___ Dataset records ___
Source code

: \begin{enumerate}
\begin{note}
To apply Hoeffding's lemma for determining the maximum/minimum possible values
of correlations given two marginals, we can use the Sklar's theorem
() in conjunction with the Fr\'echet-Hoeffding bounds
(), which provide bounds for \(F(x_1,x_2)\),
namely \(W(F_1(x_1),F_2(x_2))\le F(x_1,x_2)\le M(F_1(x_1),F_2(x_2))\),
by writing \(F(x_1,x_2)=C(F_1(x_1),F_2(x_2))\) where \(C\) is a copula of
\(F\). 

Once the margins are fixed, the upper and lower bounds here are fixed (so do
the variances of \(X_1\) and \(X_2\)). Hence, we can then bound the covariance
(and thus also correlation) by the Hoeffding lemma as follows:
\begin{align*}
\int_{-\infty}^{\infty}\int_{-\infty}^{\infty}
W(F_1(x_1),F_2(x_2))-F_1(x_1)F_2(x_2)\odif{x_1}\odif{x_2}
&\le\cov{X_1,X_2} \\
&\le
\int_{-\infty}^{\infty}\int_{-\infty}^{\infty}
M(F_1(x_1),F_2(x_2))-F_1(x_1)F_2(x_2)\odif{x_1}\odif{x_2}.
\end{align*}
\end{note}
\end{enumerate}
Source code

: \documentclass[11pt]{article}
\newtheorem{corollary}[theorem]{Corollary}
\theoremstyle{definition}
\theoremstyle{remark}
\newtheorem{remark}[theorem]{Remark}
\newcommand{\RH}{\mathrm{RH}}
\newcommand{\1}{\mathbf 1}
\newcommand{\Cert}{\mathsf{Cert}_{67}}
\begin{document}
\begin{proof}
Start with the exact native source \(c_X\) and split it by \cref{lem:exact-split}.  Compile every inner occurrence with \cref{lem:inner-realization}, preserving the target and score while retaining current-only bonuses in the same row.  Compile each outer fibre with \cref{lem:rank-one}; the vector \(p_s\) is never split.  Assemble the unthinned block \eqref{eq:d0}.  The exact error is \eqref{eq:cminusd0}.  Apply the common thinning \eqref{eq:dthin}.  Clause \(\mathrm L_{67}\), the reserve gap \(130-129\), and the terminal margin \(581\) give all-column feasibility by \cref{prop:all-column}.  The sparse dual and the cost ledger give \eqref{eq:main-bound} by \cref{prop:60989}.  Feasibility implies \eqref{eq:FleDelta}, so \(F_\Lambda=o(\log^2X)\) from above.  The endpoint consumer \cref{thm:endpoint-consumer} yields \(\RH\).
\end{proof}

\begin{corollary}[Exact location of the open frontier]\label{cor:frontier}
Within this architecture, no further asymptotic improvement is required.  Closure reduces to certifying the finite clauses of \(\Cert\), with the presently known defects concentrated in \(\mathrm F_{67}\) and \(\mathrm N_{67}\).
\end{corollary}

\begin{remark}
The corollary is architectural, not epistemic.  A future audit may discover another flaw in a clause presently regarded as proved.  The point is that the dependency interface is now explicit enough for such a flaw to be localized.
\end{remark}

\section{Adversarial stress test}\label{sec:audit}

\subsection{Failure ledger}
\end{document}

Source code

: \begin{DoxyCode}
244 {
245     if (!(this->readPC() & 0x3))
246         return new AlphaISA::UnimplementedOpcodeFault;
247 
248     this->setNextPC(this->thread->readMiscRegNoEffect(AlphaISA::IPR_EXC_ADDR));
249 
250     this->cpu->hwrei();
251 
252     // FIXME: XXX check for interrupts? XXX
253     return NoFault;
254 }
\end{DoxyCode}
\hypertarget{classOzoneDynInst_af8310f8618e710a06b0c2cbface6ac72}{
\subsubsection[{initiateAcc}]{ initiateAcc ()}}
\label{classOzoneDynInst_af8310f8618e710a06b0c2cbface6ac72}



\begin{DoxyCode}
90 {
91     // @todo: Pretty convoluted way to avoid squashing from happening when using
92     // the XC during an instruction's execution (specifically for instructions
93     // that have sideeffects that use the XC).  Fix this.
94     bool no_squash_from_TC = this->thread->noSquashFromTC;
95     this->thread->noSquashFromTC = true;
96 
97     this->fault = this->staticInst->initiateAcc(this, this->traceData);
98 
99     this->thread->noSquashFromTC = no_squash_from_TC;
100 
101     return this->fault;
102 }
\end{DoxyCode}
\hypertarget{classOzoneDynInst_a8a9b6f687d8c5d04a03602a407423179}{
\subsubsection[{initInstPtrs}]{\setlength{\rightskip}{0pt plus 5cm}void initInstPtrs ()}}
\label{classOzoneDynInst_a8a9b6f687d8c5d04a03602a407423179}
___
Work instructions: Give back the complete data exactly as supplied.

Output for this exercise:
Source code

: \begin{enumerate}
\begin{note}
To apply Hoeffding's lemma for determining the maximum/minimum possible values
of correlations given two marginals, we can use the Sklar's theorem
() in conjunction with the Fr\'echet-Hoeffding bounds
(), which provide bounds for \(F(x_1,x_2)\),
namely \(W(F_1(x_1),F_2(x_2))\le F(x_1,x_2)\le M(F_1(x_1),F_2(x_2))\),
by writing \(F(x_1,x_2)=C(F_1(x_1),F_2(x_2))\) where \(C\) is a copula of
\(F\). 

Once the margins are fixed, the upper and lower bounds here are fixed (so do
the variances of \(X_1\) and \(X_2\)). Hence, we can then bound the covariance
(and thus also correlation) by the Hoeffding lemma as follows:
\begin{align*}
\int_{-\infty}^{\infty}\int_{-\infty}^{\infty}
W(F_1(x_1),F_2(x_2))-F_1(x_1)F_2(x_2)\odif{x_1}\odif{x_2}
&\le\cov{X_1,X_2} \\
&\le
\int_{-\infty}^{\infty}\int_{-\infty}^{\infty}
M(F_1(x_1),F_2(x_2))-F_1(x_1)F_2(x_2)\odif{x_1}\odif{x_2}.
\end{align*}
\end{note}
\end{enumerate}
Source code

: \documentclass[11pt]{article}
\newtheorem{corollary}[theorem]{Corollary}
\theoremstyle{definition}
\theoremstyle{remark}
\newtheorem{remark}[theorem]{Remark}
\newcommand{\RH}{\mathrm{RH}}
\newcommand{\1}{\mathbf 1}
\newcommand{\Cert}{\mathsf{Cert}_{67}}
\begin{document}
\begin{proof}
Start with the exact native source \(c_X\) and split it by \cref{lem:exact-split}.  Compile every inner occurrence with \cref{lem:inner-realization}, preserving the target and score while retaining current-only bonuses in the same row.  Compile each outer fibre with \cref{lem:rank-one}; the vector \(p_s\) is never split.  Assemble the unthinned block \eqref{eq:d0}.  The exact error is \eqref{eq:cminusd0}.  Apply the common thinning \eqref{eq:dthin}.  Clause \(\mathrm L_{67}\), the reserve gap \(130-129\), and the terminal margin \(581\) give all-column feasibility by \cref{prop:all-column}.  The sparse dual and the cost ledger give \eqref{eq:main-bound} by \cref{prop:60989}.  Feasibility implies \eqref{eq:FleDelta}, so \(F_\Lambda=o(\log^2X)\) from above.  The endpoint consumer \cref{thm:endpoint-consumer} yields \(\RH\).
\end{proof}

\begin{corollary}[Exact location of the open frontier]\label{cor:frontier}
Within this architecture, no further asymptotic improvement is required.  Closure reduces to certifying the finite clauses of \(\Cert\), with the presently known defects concentrated in \(\mathrm F_{67}\) and \(\mathrm N_{67}\).
\end{corollary}

\begin{remark}
The corollary is architectural, not epistemic.  A future audit may discover another flaw in a clause presently regarded as proved.  The point is that the dependency interface is now explicit enough for such a flaw to be localized.
\end{remark}

\section{Adversarial stress test}\label{sec:audit}

\subsection{Failure ledger}
\end{document}

Source code

: \begin{DoxyCode}
244 {
245     if (!(this->readPC() & 0x3))
246         return new AlphaISA::UnimplementedOpcodeFault;
247 
248     this->setNextPC(this->thread->readMiscRegNoEffect(AlphaISA::IPR_EXC_ADDR));
249 
250     this->cpu->hwrei();
251 
252     // FIXME: XXX check for interrupts? XXX
253     return NoFault;
254 }
\end{DoxyCode}
\hypertarget{classOzoneDynInst_af8310f8618e710a06b0c2cbface6ac72}{
\subsubsection[{initiateAcc}]{ initiateAcc ()}}
\label{classOzoneDynInst_af8310f8618e710a06b0c2cbface6ac72}



\begin{DoxyCode}
90 {
91     // @todo: Pretty convoluted way to avoid squashing from happening when using
92     // the XC during an instruction's execution (specifically for instructions
93     // that have sideeffects that use the XC).  Fix this.
94     bool no_squash_from_TC = this->thread->noSquashFromTC;
95     this->thread->noSquashFromTC = true;
96 
97     this->fault = this->staticInst->initiateAcc(this, this->traceData);
98 
99     this->thread->noSquashFromTC = no_squash_from_TC;
100 
101     return this->fault;
102 }
\end{DoxyCode}
\hypertarget{classOzoneDynInst_a8a9b6f687d8c5d04a03602a407423179}{
\subsubsection[{initInstPtrs}]{\setlength{\rightskip}{0pt plus 5cm}void initInstPtrs ()}}
\label{classOzoneDynInst_a8a9b6f687d8c5d04a03602a407423179}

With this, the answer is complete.